What most fans say about Argento’s first film is not really false. In comparison with his latter films—Suspiria being the most immediate work that comes to mind—The Bird With The Crystal Plumage is too weak to fly, well, if you get the lousy figure of speech. But strangely, I still find it very entertaining. Not that the fans don’t find it entertaining, or my taste gravely matters, but I don’t find it as disappointing as most of them do. The genre that the film belongs to—the giallo, which in Italian means yellow, named after the series of paperback novels of mostly yellowish covers—is remarkable for pushing a tradition of suspense-thriller films that are characterized by their stylish visual elements, often too polished and theatrical, and unconventional use of music. The “cheapness” of the pulp novels is usually emphasized, although when giallo started to be popular in film, the language has been defined to offer an alternative to schlock horror, punctuating the use of technique to help the story achieve a distinct pacing and atmosphere. It is in this context that The Bird With The Crystal Plumage would be appreciated, as an early potent example of the genre.

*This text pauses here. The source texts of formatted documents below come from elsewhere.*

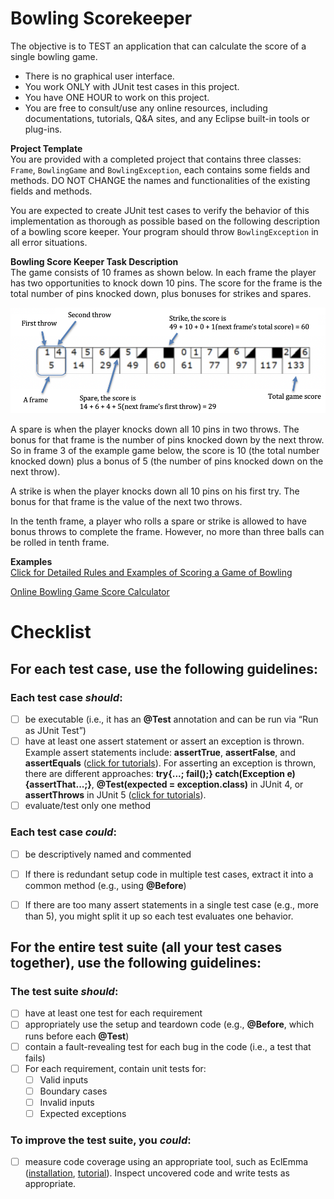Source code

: Bowling Scorekeeper
===
The objective is to TEST an application that can calculate the score of a single bowling game.
- There is no graphical user interface.  
- You work ONLY with JUnit test cases in this project.
- You have ONE HOUR to work on this project.
- You are free to consult/use any online resources, including documentations, tutorials, Q&A sites, and any Eclipse built-in tools or plug-ins.
 

**Project Template**  
You are provided with a completed project that contains three classes: `Frame`, `BowlingGame` and `BowlingException`, each contains some fields and methods. DO NOT CHANGE the names and functionalities of the existing fields and methods.

You are expected to create JUnit test cases to verify the behavior of this implementation as thorough as possible based on the following description of a bowling score keeper. Your program should throw `BowlingException` in all error situations. 

**Bowling Score Keeper Task Description**  
The game consists of 10 frames as shown below. In each frame the player has two opportunities to knock down 10 pins. The score for the frame is the total number of pins knocked down, plus bonuses for strikes and spares.

![ExampleImage](https://github.com/ginaBai/BSK/blob/master/BowlingScoreKeeper/BowlingScoreKeeperExample.png)

A spare is when the player knocks down all 10 pins in two throws. The bonus for that frame is the number of pins knocked down by the next throw. So in frame 3 of the example game below, the score is 10 (the total number knocked down) plus a bonus of 5 (the number of pins knocked down on the next throw).

A strike is when the player knocks down all 10 pins on his first try. The bonus for that frame is the value of the next two throws. 

In the tenth frame, a player who rolls a spare or strike is allowed to have bonus throws to complete the frame. However, no more than three balls can be rolled in tenth frame.

**Examples**  
[Click for Detailed Rules and Examples of Scoring a Game of Bowling](https://slocums.homestead.com/gamescore.html)

[Online Bowling Game Score Calculator](https://bowlinggenius.com)


# Checklist

## For each test case, use the following guidelines:

### Each test case *should*:
- [ ] be executable (i.e., it has an **@Test** annotation and can be run via “Run as JUnit Test”)
- [ ] have at least one assert statement or assert an exception is thrown. Example assert statements include: **assertTrue**, **assertFalse**, and **assertEquals** ([click for tutorials](https://www.baeldung.com/junit-assertions)). For asserting an exception is thrown, there are different approaches: **try{...; fail();} catch(Exception e){assertThat...;}**, **@Test(expected = exception.class)** in JUnit 4, or **assertThrows** in JUnit 5 ([click for tutorials](https://www.baeldung.com/junit-assert-exception)). 
- [ ]  evaluate/test only one method

### Each test case *could*:
- [ ] be descriptively named and commented
- [ ] If there is redundant setup code in multiple test cases, extract it into a common method (e.g., using **@Before**)
- [ ] If there are too many assert statements in a single test case (e.g., more than 5), you might split it up so each test evaluates one behavior.


## For the entire test suite (all your test cases together), use the following guidelines: 

### The test suite *should*:
- [ ] have at least one test for each requirement
- [ ] appropriately use the setup and teardown code (e.g., **@Before**, which runs before each **@Test**)
- [ ] contain a fault-revealing test for each bug in the code (i.e., a test that fails)
- [ ] For each requirement, contain unit tests for:
  - [ ] Valid inputs
  - [ ] Boundary cases
  - [ ] Invalid inputs
  - [ ] Expected exceptions
### To improve the test suite, you *could*:
- [ ] measure code coverage using an appropriate tool, such as EclEmma ([installation](https://www.eclemma.org/installation.html), [tutorial](https://www.eclipse.org/community/eclipse_newsletter/2015/august/article1.php)). Inspect uncovered code and write tests as appropriate.
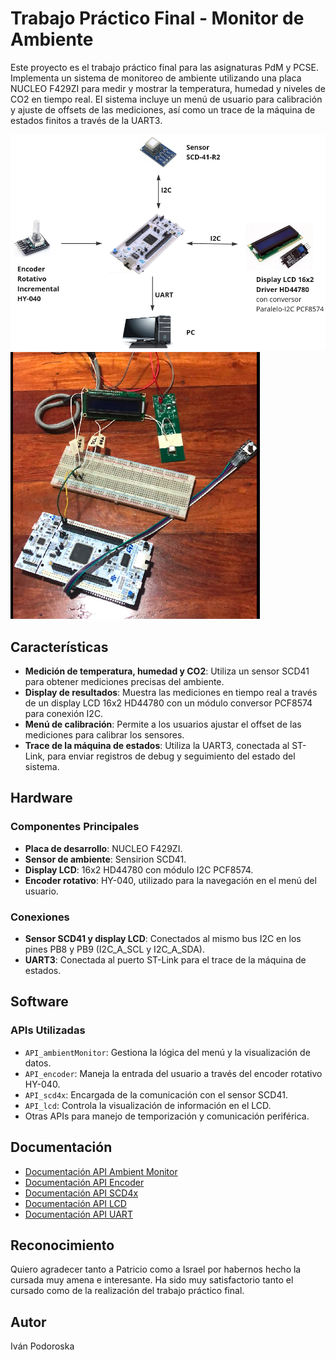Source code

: # Trabajo Práctico Final - Monitor de Ambiente

Este proyecto es el trabajo práctico final para las asignaturas PdM y PCSE. Implementa un sistema de monitoreo de ambiente utilizando una placa NUCLEO F429ZI para medir y mostrar la temperatura, humedad y niveles de CO2 en tiempo real. El sistema incluye un menú de usuario para calibración y ajuste de offsets de las mediciones, así como un trace de la máquina de estados finitos a través de la UART3.

![Interconexión](./Assets/img-4.png)
![Foto-Implementado](./Assets/img-5.png)

## Características

- **Medición de temperatura, humedad y CO2**: Utiliza un sensor SCD41 para obtener mediciones precisas del ambiente.
- **Display de resultados**: Muestra las mediciones en tiempo real a través de un display LCD 16x2 HD44780 con un módulo conversor PCF8574 para conexión I2C.
- **Menú de calibración**: Permite a los usuarios ajustar el offset de las mediciones para calibrar los sensores.
- **Trace de la máquina de estados**: Utiliza la UART3, conectada al ST-Link, para enviar registros de debug y seguimiento del estado del sistema.

## Hardware

### Componentes Principales

- **Placa de desarrollo**: NUCLEO F429ZI.
- **Sensor de ambiente**: Sensirion SCD41.
- **Display LCD**: 16x2 HD44780 con módulo I2C PCF8574.
- **Encoder rotativo**: HY-040, utilizado para la navegación en el menú del usuario.

### Conexiones

- **Sensor SCD41 y display LCD**: Conectados al mismo bus I2C en los pines PB8 y PB9 (I2C_A_SCL y I2C_A_SDA).
- **UART3**: Conectada al puerto ST-Link para el trace de la máquina de estados.

## Software

### APIs Utilizadas

- `API_ambientMonitor`: Gestiona la lógica del menú y la visualización de datos.
- `API_encoder`: Maneja la entrada del usuario a través del encoder rotativo HY-040.
- `API_scd4x`: Encargada de la comunicación con el sensor SCD41.
- `API_lcd`: Controla la visualización de información en el LCD.
- Otras APIs para manejo de temporización y comunicación periférica.

## Documentación

- [Documentación API Ambient Monitor](./Docs/Ambient-Monitor.md)
- [Documentación API Encoder](./Docs/Encoder.md)
- [Documentación API SCD4x](./Docs/SCD4x.md)
- [Documentación API LCD](./Docs/LCD.md)
- [Documentación API UART](./Docs/UART.md)
  
## Reconocimiento

Quiero agradecer tanto a Patricio como a Israel por habernos hecho la cursada muy amena e interesante. Ha sido muy satisfactorio tanto el cursado como de la realización del trabajo práctico final.

## Autor

Iván Podoroska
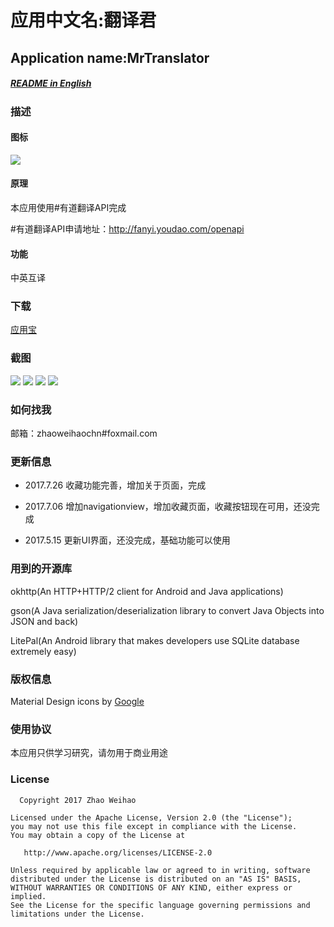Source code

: 
# 应用中文名:翻译君
## Application name:MrTranslator

##### [README in English](https://github.com/zhaoweihaoChina/MrTranslator/blob/master/README_EN.md)

### 描述

#### 图标

![](https://github.com/zhaoweihaoChina/MrTranslator/blob/master/screenshots/icon.png)
#### 原理

本应用使用#有道翻译API完成

#有道翻译API申请地址：http://fanyi.youdao.com/openapi

#### 功能
中英互译

### 下载

[应用宝](http://sj.qq.com/myapp/detail.htm?apkName=com.zhaoweihao.mrtranslator)





### 截图
![](https://github.com/zhaoweihaoChina/MrTranslator/blob/master/screenshots/one.jpg)
![](https://github.com/zhaoweihaoChina/MrTranslator/blob/master/screenshots/two.jpg)
![](https://github.com/zhaoweihaoChina/MrTranslator/blob/master/screenshots/three.jpg)
![](https://github.com/zhaoweihaoChina/MrTranslator/blob/master/screenshots/four.jpg)



### 如何找我


邮箱：zhaoweihaochn#foxmail.com


### 更新信息

- 2017.7.26 收藏功能完善，增加关于页面，完成


- 2017.7.06 增加navigationview，增加收藏页面，收藏按钮现在可用，还没完成


- 2017.5.15 更新UI界面，还没完成，基础功能可以使用

### 用到的开源库

okhttp(An HTTP+HTTP/2 client for Android and Java applications)

gson(A Java serialization/deserialization library to convert Java Objects into JSON and back)

LitePal(An Android library that makes developers use SQLite database extremely easy)

### 版权信息

Material Design icons by [Google](https://github.com/google/material-design-icons)



### 使用协议

本应用只供学习研究，请勿用于商业用途

### License


      Copyright 2017 Zhao Weihao

    Licensed under the Apache License, Version 2.0 (the "License");
    you may not use this file except in compliance with the License.
    You may obtain a copy of the License at
    
       http://www.apache.org/licenses/LICENSE-2.0
    
    Unless required by applicable law or agreed to in writing, software
    distributed under the License is distributed on an "AS IS" BASIS,
    WITHOUT WARRANTIES OR CONDITIONS OF ANY KIND, either express or implied.
    See the License for the specific language governing permissions and
    limitations under the License.


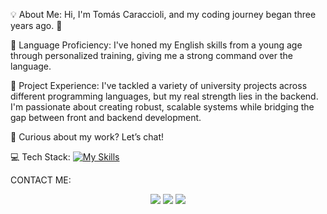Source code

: 
💡 About Me: Hi, I'm Tomás Caraccioli, and my coding journey began three years ago. 🚀

🔗 Language Proficiency: I've honed my English skills from a young age through personalized training, giving me a strong command over the language.

🔧 Project Experience: I've tackled a variety of university projects across different programming languages, but my real strength lies in the backend. I'm passionate about creating robust, scalable systems while bridging the gap between front and backend development.

👾 Curious about my work? Let’s chat!

💻 Tech Stack:
[![My Skills](https://skillicons.dev/icons?i=js,html,css,angular,php,bootstrap,mysql,java)](https://skillicons.dev)


CONTACT ME:
<p align="center">
<a href="https://www.linkedin.com/in/tomas-caraccioli-a77218271/"><img src="https://img.shields.io/badge/-Linkedin?style=flat&logo=Linkedin&logoColor=white"/></a>
<a href="mailto:tomascaracholi@gmail.com" target="blank"><img src="https://img.shields.io/badge/-tomascaracholi@gmail?style=flat&logo=Gmail&logoColor=white"/></a>
<a href="https://instagram.com/tomicaracholi"><img src="https://img.shields.io/badge/-@tomicaracholi?style=flat&logo=Instagram&logoColor=white"/></a>
</p>

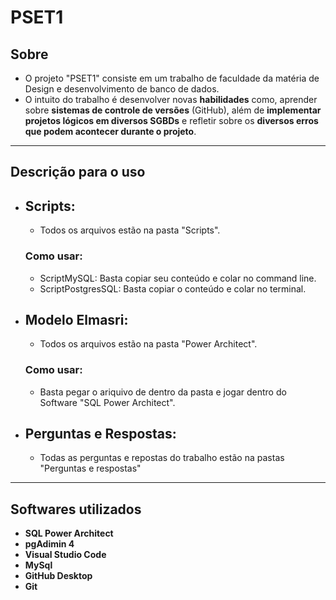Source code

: # PSET1

## Sobre

- O projeto "PSET1" consiste em um trabalho de faculdade da matéria de Design e desenvolvimento de banco de dados.
- O intuito do trabalho é desenvolver novas **habilidades** como, aprender sobre **sistemas de controle de versões** (GitHub), além de **implementar projetos lógicos em diversos SGBDs** e refletir sobre os **diversos erros que podem acontecer durante o projeto**.

---

## Descrição para o uso

- ## **Scripts**:

  - Todos os arquivos estão na pasta "Scripts".

  ### Como usar:

  - ScriptMySQL: Basta copiar seu conteúdo e colar no command line.
  - ScriptPostgresSQL: Basta copiar o conteúdo e colar no terminal.

- ## **Modelo Elmasri**:

  - Todos os arquivos estão na pasta "Power Architect".

  ### Como usar:

  - Basta pegar o ariquivo de dentro da pasta e jogar dentro do Software "SQL Power Architect".

- ## **Perguntas e Respostas**:

  - Todas as perguntas e repostas do trabalho estão na pastas "Perguntas e respostas"
---

## Softwares utilizados

- **SQL Power Architect**
- **pgAdimin 4**
- **Visual Studio Code**
- **MySql**
- **GitHub Desktop**
- **Git**
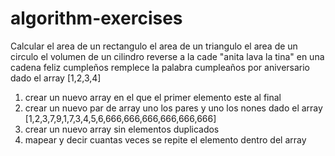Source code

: # algorithm-exercises
Calcular
 el area de un rectangulo
 el area de un triangulo
 el area de un circulo
 el volumen de un cilindro
 reverse a la cade "anita lava la tina"
 en una cadena feliz cumpleños remplece la palabra cumpleaños por aniversario
 dado el array [1,2,3,4]
1. crear un nuevo array en el que el primer elemento este al final
2. crear un nuevo par de array uno los pares y uno los nones
 dado el array [1,2,3,7,9,1,7,3,4,5,6,666,666,666,666,666,666]
1. crear un nuevo array sin elementos duplicados
2. mapear y decir cuantas veces se repite el elemento dentro del array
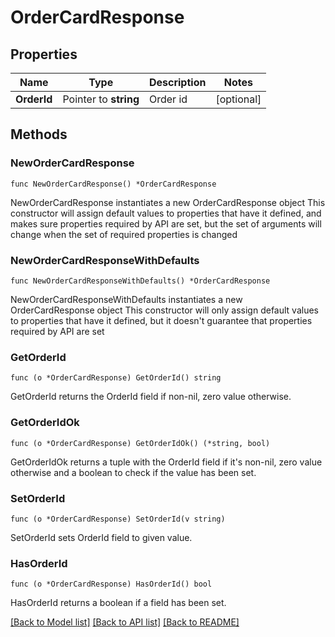 # OrderCardResponse

## Properties

Name | Type | Description | Notes
------------ | ------------- | ------------- | -------------
**OrderId** | Pointer to **string** | Order id | [optional] 

## Methods

### NewOrderCardResponse

`func NewOrderCardResponse() *OrderCardResponse`

NewOrderCardResponse instantiates a new OrderCardResponse object
This constructor will assign default values to properties that have it defined,
and makes sure properties required by API are set, but the set of arguments
will change when the set of required properties is changed

### NewOrderCardResponseWithDefaults

`func NewOrderCardResponseWithDefaults() *OrderCardResponse`

NewOrderCardResponseWithDefaults instantiates a new OrderCardResponse object
This constructor will only assign default values to properties that have it defined,
but it doesn't guarantee that properties required by API are set

### GetOrderId

`func (o *OrderCardResponse) GetOrderId() string`

GetOrderId returns the OrderId field if non-nil, zero value otherwise.

### GetOrderIdOk

`func (o *OrderCardResponse) GetOrderIdOk() (*string, bool)`

GetOrderIdOk returns a tuple with the OrderId field if it's non-nil, zero value otherwise
and a boolean to check if the value has been set.

### SetOrderId

`func (o *OrderCardResponse) SetOrderId(v string)`

SetOrderId sets OrderId field to given value.

### HasOrderId

`func (o *OrderCardResponse) HasOrderId() bool`

HasOrderId returns a boolean if a field has been set.


[[Back to Model list]](../README.md#documentation-for-models) [[Back to API list]](../README.md#documentation-for-api-endpoints) [[Back to README]](../README.md)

Yet the crawling could have been Argento himself trying to figure out the aesthetics of giallo. Like his inquisitive main character, who is a writer like himself, he is risking discovery by being nosy, by relentlessly holding on to what he wants even if it means getting killed or, in Argento’s case, reaching failure. It’s helpful that he has two wonderful artists with him to lend a hand: Vittorio Storaro—whose photography moves even when the scene is static, and stays even when the scene is moving—and Ennio Morricone—whose “lalalala” music keeps ringing like a broken record, adding a bizarre texture to Storaro’s strong visuals. It’s more of miscalculation than consistency, come-hitherness than vapidness, and tenderness than stoicism, that make The Bird With The Crystal Plumage work. When the killer’s husband falls from the window, slipping from the hands of the main character, the camera, taking his point of view, falls too. It’s a classic Argento device—playing with the point of view to build up the tension—that still looks fresh and astonishing up to now.